[Data entries]:
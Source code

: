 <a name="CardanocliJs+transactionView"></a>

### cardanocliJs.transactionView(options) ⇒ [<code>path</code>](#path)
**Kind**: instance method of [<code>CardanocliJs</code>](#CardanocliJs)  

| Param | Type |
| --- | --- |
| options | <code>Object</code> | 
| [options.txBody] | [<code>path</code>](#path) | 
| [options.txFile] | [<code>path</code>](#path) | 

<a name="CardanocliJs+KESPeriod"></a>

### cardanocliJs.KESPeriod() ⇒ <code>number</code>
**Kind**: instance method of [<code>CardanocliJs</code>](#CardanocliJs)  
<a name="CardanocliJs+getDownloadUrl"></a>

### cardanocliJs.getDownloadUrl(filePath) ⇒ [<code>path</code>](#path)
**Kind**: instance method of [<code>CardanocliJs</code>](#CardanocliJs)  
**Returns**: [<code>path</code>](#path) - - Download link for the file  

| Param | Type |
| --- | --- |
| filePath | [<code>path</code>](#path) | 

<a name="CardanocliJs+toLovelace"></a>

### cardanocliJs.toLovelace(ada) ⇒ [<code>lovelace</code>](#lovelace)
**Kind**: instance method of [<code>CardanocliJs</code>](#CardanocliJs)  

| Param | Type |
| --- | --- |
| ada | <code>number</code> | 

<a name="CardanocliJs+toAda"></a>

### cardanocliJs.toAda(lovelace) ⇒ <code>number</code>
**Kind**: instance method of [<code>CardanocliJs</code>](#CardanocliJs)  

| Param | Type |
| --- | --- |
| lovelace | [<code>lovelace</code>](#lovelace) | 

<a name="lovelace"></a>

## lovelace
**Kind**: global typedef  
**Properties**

[Instructions for the task]: Each of the records should be retyped exactly.

[Answer section]:
Source code

: <a name="CardanocliJs+transactionView"></a>

### cardanocliJs.transactionView(options) ⇒ [<code>path</code>](#path)
**Kind**: instance method of [<code>CardanocliJs</code>](#CardanocliJs)  

| Param | Type |
| --- | --- |
| options | <code>Object</code> | 
| [options.txBody] | [<code>path</code>](#path) | 
| [options.txFile] | [<code>path</code>](#path) | 

<a name="CardanocliJs+KESPeriod"></a>

### cardanocliJs.KESPeriod() ⇒ <code>number</code>
**Kind**: instance method of [<code>CardanocliJs</code>](#CardanocliJs)  
<a name="CardanocliJs+getDownloadUrl"></a>

### cardanocliJs.getDownloadUrl(filePath) ⇒ [<code>path</code>](#path)
**Kind**: instance method of [<code>CardanocliJs</code>](#CardanocliJs)  
**Returns**: [<code>path</code>](#path) - - Download link for the file  

| Param | Type |
| --- | --- |
| filePath | [<code>path</code>](#path) | 

<a name="CardanocliJs+toLovelace"></a>

### cardanocliJs.toLovelace(ada) ⇒ [<code>lovelace</code>](#lovelace)
**Kind**: instance method of [<code>CardanocliJs</code>](#CardanocliJs)  

| Param | Type |
| --- | --- |
| ada | <code>number</code> | 

<a name="CardanocliJs+toAda"></a>

### cardanocliJs.toAda(lovelace) ⇒ <code>number</code>
**Kind**: instance method of [<code>CardanocliJs</code>](#CardanocliJs)  

| Param | Type |
| --- | --- |
| lovelace | [<code>lovelace</code>](#lovelace) | 

<a name="lovelace"></a>

## lovelace
**Kind**: global typedef  
**Properties**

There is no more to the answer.